Hans Christian Andersen's
"The Little Match Girl"
It was terribly cold
and nearly dark on the last evening of the old year, and the snow
was falling fast. In the cold and the darkness, a poor little
girl, with bare head and naked feet, roamed through the streets.
It is true she had on a pair of slippers when she left home, but
they were not of much use. They were very large, so large, indeed,
that they had belonged to her mother, and the poor little creature
had lost them in running across the street to avoid two carriages
that were rolling along at a terrible rate. One of the slippers
she could not find, and a boy seized upon the other and ran away
with it, saying that he could use it as a cradle, when he had
children of his own. So the little girl went on with her little
naked feet, which were quite red and blue with the cold. In an
old apron she carried a number of matches, and had a bundle of
them in her hands. No one had bought anything of her the whole
day, nor had any one given here even a penny. Shivering with cold
and hunger, she crept along; poor little child, she looked the
picture of misery. The snowflakes fell on her long, fair hair,
which hung in curls on her shoulders, but she regarded them not.
Lights were shining
from every window, and there was a savory smell of roast goose,
for it was New-year's eve; yes, she remembered that. In a corner,
between two houses, one of which projected beyond the other, she
sank down and huddled herself together. She had drawn her little
feet under her, but she could not keep off the cold; and she dared
not go home, for she had sold no matches, and could not take home
even a penny of money. Her father would certainly beat her; besides,
it was almost as cold at home as here, for they had only the roof
to cover them, through which the wind howled, although the largest
holes had been stopped up with straw and rags.

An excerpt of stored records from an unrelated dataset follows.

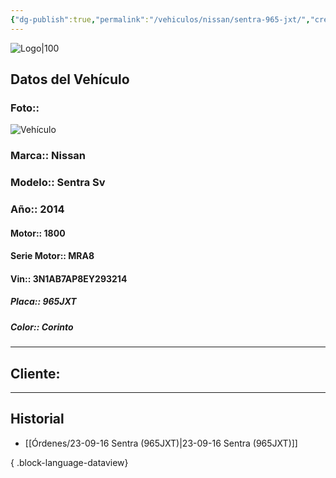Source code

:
 ```yaml
---
{"dg-publish":true,"permalink":"/vehiculos/nissan/sentra-965-jxt/","created":"","updated":""}
---
```


![Logo|100](http://drive.google.com/uc?export=view&id=137fl3TIZ0-PU8b-Pt0bsjclwHub_u78G)

## Datos del Vehículo 
### Foto:: 
![Vehículo](http://drive.google.com/uc?export=view&id=1Xb_WzPUr48cMoDZdHkUrcWeVwew9Wm6q)

### Marca:: Nissan
### Modelo:: Sentra Sv
### Año:: 2014
#### Motor:: 1800
#### Serie Motor:: MRA8
#### Vin:: 3N1AB7AP8EY293214
##### Placa:: 965JXT
##### Color:: Corinto
---

## Cliente:



---

## Historial

- [[Órdenes/23-09-16 Sentra (965JXT)\|23-09-16 Sentra (965JXT)]]

{ .block-language-dataview}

Her little hands
were almost frozen with the cold. Ah! perhaps a burning match
might be some good, if she could draw it from the bundle and strike
it against the wall, just to warm her fingers. She drew one out—scratch!—how
it sputtered as it burnt! It gave a warm, bright light, like a
little candle, as she held her hand over it. It was really a wonderful
light. It seemed to the little girl that she was sitting by a
large iron stove, with polished brass feet and a brass ornament.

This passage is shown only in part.